Why it is a mistake to 'allocate in one library and free in the other'

Question

Google wrote in Android ndk guides site:

Memory allocated in one library, and freed in the other, causing memory leakage or heap corruption.

Why?
It's always correct?

EDIT

As @Galik wrote the context of this quote is:

In C++, it is not safe to define more than one copy of the same function or object in a single program. This is one aspect of the One Definition Rule present in the C++ standard.

When using a static runtime (and static libraries in general), it is easy to accidentally break this rule. For example, the following application breaks this rule:

...

In this situation, the STL, including and global data and static constructors, will be present in both libraries. The runtime behavior of this application is undefined, and in practice crashes are very common. Other possible issues include:

Memory allocated in one library, and freed in the other, causing memory leakage or heap corruption.

Exceptions raised in libfoo.so going uncaught in libbar.so, causing your app to crash.

Buffering of std::cout not working properly.

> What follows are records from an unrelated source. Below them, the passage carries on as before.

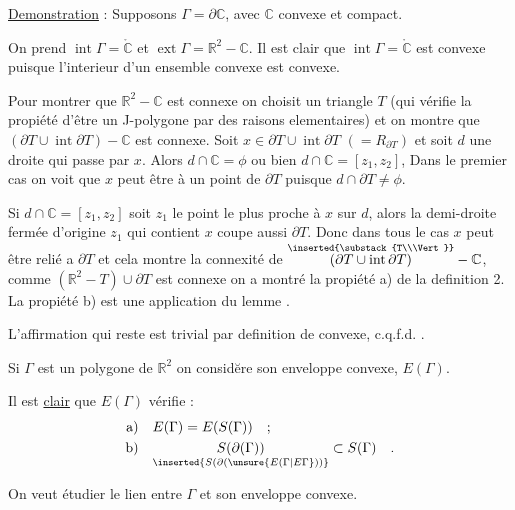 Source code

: \uline{Demonstration} : Supposons $\Gamma=\partial\mathbb{C}$, avec $\mathbb{C}$ convexe et compact.

On prend $\operatorname{int}\Gamma=\mathring{\mathbb{C}}$ et $\operatorname{ext}\Gamma=\mathbb{R}^{2}-\mathbb{C}$. Il est clair que $\operatorname{int}\Gamma=\mathring{\mathbb{C}}$ est convexe puisque l'interieur d'un ensemble convexe est convexe.

Pour montrer que $\mathbb{R}^{2}-\mathbb{C}$ est connexe on choisit un triangle $T$ (qui vérifie la propiété d'être un J-polygone par des raisons elementaires) et on montre que $(\partial T\cup\operatorname{int}\partial T)-\mathbb{C}$ est connexe. Soit $x\in\partial T\cup\operatorname{int}\partial T$  $(=R_{\partial T})$  et soit $d$ une droite qui passe par $x$. Alors $d\cap\mathbb{C}=\phi$ ou bien $d\cap\mathbb{C}=[z_1,z_2]$, Dans le premier cas on voit que $x$ peut être  à un point de $\partial T$ puisque $d\cap\partial T\ne\phi$.

Si $d\cap\mathbb{C}=[z_1,z_2]$ soit $z_1$ le point  le plus proche à $x$ sur $d$, alors la demi-droite fermée d'origine $z_1$ qui contient $x$ coupe aussi $\partial T$. Donc dans tous le cas $x$ peut être relié a $\partial T$ et cela montre la connexité de $\overset{\inserted{\substack{T\\\Vert}}}{(\partial T\cup\operatorname{int}\partial T)}-\mathbb{C}$, comme $(\mathbb{R}^{2}-T)\cup\partial T$ est connexe  on a montré la propiété a) de la definition 2. La propiété b) est une application  du lemme .

\margin{$\bullet$}
L'affirmation qui reste est trivial par definition de convexe,  c.q.f.d. .

\margin{$\bullet$}
Si $\Gamma$ est un polygone de $\mathbb{R}^{2}$ on considĕre son enveloppe convexe, $E(\Gamma)$.

Il est \uline{clair} que $E(\Gamma)$ vérifie :
\[
\begin{aligned}
\text{a)}\quad & E(\Gamma)=E(S(\Gamma))\quad;\\
\text{b)}\quad & \underset{\inserted{S(\partial(\unsure{E(\Gamma|E\Gamma}))}}{S(\partial(\Gamma))}\subset S(\Gamma)\quad.
\end{aligned}
\]

On veut étudier le lien entre $\Gamma$ et son enveloppe convexe.
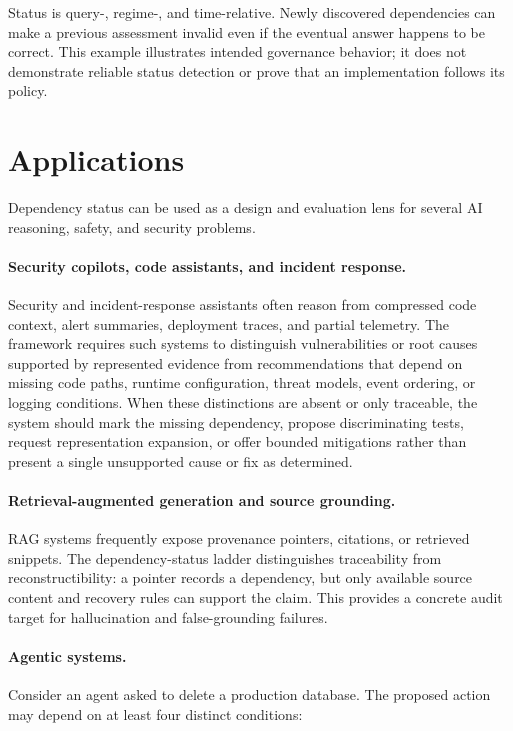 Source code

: \documentclass[11pt]{article}
\theoremstyle{definition}
\theoremstyle{remark}
\begin{document}
Status is query-, regime-, and time-relative. Newly discovered dependencies can make a previous assessment invalid even if the eventual answer happens to be correct. This example illustrates intended governance behavior; it does not demonstrate reliable status detection or prove that an implementation follows its policy.
\section{Applications}

Dependency status can be used as a design and evaluation lens for several AI reasoning, safety, and security problems.

\paragraph{Security copilots, code assistants, and incident response.}
Security and incident-response assistants often reason from compressed code context, alert summaries, deployment traces, and partial telemetry. The framework requires such systems to distinguish vulnerabilities or root causes supported by represented evidence from recommendations that depend on missing code paths, runtime configuration, threat models, event ordering, or logging conditions. When these distinctions are absent or only traceable, the system should mark the missing dependency, propose discriminating tests, request representation expansion, or offer bounded mitigations rather than present a single unsupported cause or fix as determined.

\paragraph{Retrieval-augmented generation and source grounding.}
RAG systems frequently expose provenance pointers, citations, or retrieved snippets. The dependency-status ladder distinguishes traceability from reconstructibility: a pointer records a dependency, but only available source content and recovery rules can support the claim. This provides a concrete audit target for hallucination and false-grounding failures.

\paragraph{Agentic systems.}
Consider an agent asked to delete a production database. The proposed action may depend on at least four distinct conditions:
\end{document}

@AlexF - two questions: 1. always? 2. why? [+can you provide a quote from external doc] — y30, Jul 08 '18 at 14:57
This is a basically a problem of mismatching allocation / deallocation calls. — user7860670, Jul 08 '18 at 15:06
According to the documentation you linked, that situation seems to only apply when you break the One Definition Rule by using the static c++ runtime in two different shared libraries. You can only use the static runtime to build a one library application. — Galik, Jul 08 '18 at 15:16
@Galik - OK, I think you right. "In this situation, the STL, including and global data and static constructors, will be present in both libraries. The runtime behavior of this application is undefined, and in practice crashes are very common. Other possible issues include:..." - I understand it in other way. Thanks — y30, Jul 08 '18 at 15:25
@y30 I don't know definitively but with static linking you get a copy of the code with everything you link it to. So, I would imagine, if you have two different sets of functions to allocate and delete memory they will likely each set up their own internal book-keeping data telling them how to free what they allocated. I would imagine they each have completely independant pools of memory provided by the OS. — Galik, Jul 08 '18 at 16:03
My opinion is that such a question would better go into [Software Engineering](https://softwareengineering.stackexchange.com/) — Basile Starynkevitch, Jul 08 '18 at 16:17

Ivan Rubinson · Answer 1 · 2018-07-08T15:54:57.050

One possible reason why it's considered a mistake is because usually allocation comes with a certain initialization, and deallocation with some destruction logic.

Theory:

The main danger is mismatching initialization / destruction logic.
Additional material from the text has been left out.